All that business about not being concerned for the "very poor"? That bit about 47 percent of Americans who are shiftless moochers and lost to the Republican Party? Or that jibe at Obama-supporting minorities and young voters who re-elected the president because he gave them "gifts"? Given the chance to take up the GOP's mantle again, the reformed 2012 nominee says that come 2016, he'll be an anti-poverty warrior and will court minority and young voters. No longer will he write off segments of the electorate historically skeptical of the GOP.
America, Mitt wants you back. Badly.
The latest attempt to ingratiate himself to the voters who jilted him two years ago came Monday, during a speech in Indian Wells, California. Offering clues as to how a 2016 bid would differ from his unsuccessful campaigns in 2008 and 2012, Romney all but disavowed the central selling point of his last White House attempt.
That selling point, of course, was the former Bain Capital CEO's business acumen, which he touted as just what the country needed to accelerate its recovery from the Great Recession."I spent my career in the private sector.
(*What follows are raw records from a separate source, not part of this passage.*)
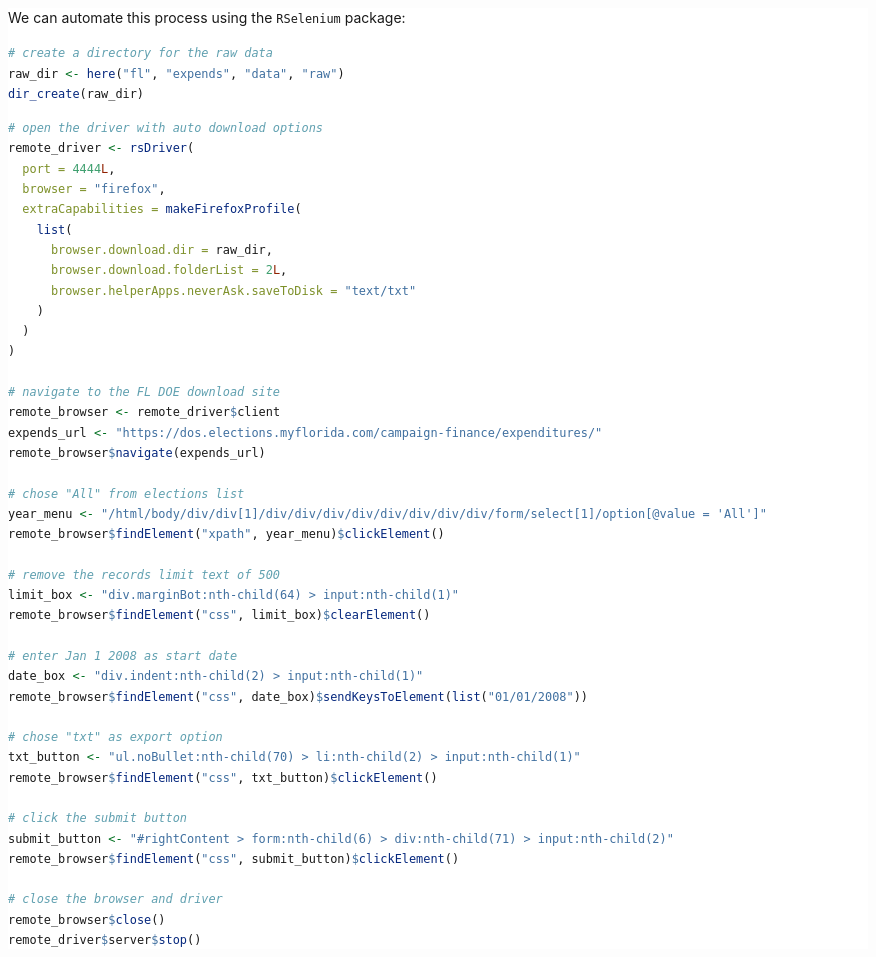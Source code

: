 We can automate this process using the `RSelenium` package:

``` r
# create a directory for the raw data
raw_dir <- here("fl", "expends", "data", "raw")
dir_create(raw_dir)
```

``` r
# open the driver with auto download options
remote_driver <- rsDriver(
  port = 4444L,
  browser = "firefox",
  extraCapabilities = makeFirefoxProfile(
    list(
      browser.download.dir = raw_dir,
      browser.download.folderList = 2L,
      browser.helperApps.neverAsk.saveToDisk = "text/txt"
    )
  )
)

# navigate to the FL DOE download site
remote_browser <- remote_driver$client
expends_url <- "https://dos.elections.myflorida.com/campaign-finance/expenditures/"
remote_browser$navigate(expends_url)

# chose "All" from elections list
year_menu <- "/html/body/div/div[1]/div/div/div/div/div/div/div/div/form/select[1]/option[@value = 'All']"
remote_browser$findElement("xpath", year_menu)$clickElement()

# remove the records limit text of 500
limit_box <- "div.marginBot:nth-child(64) > input:nth-child(1)"
remote_browser$findElement("css", limit_box)$clearElement()

# enter Jan 1 2008 as start date
date_box <- "div.indent:nth-child(2) > input:nth-child(1)"
remote_browser$findElement("css", date_box)$sendKeysToElement(list("01/01/2008"))

# chose "txt" as export option
txt_button <- "ul.noBullet:nth-child(70) > li:nth-child(2) > input:nth-child(1)"
remote_browser$findElement("css", txt_button)$clickElement()

# click the submit button
submit_button <- "#rightContent > form:nth-child(6) > div:nth-child(71) > input:nth-child(2)"
remote_browser$findElement("css", submit_button)$clickElement()

# close the browser and driver
remote_browser$close()
remote_driver$server$stop()
```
I think that’s what the country needs right now,” as Romney put it at the time.
Now, as the man who once declared that corporations are people gears up for yet another campaign, Romney has decided that he doesn't want voters to get the impression he's a "business person."
“If you show up at businesses it looks like you’re a business person," the businessman who literally wrote a business book told his California audience last night, per Fox News. "If you show up at churches and at minority communities it shows you care much more broadly. And that’s something that I want to do.”
Of course, it's a bit rich for a guy who joined a private equity fund after losing in 2012 and first announced his interest in 2016 to a room full of wealthy Republican donors to then turn around and promise not to run as the candidate of business. But not to quibble! Romney has seen the polling, and he recognizes that voters aren't exactly enamored of big business and see inequality as a huge problem. Mitt's all about that too, if that's what you're into.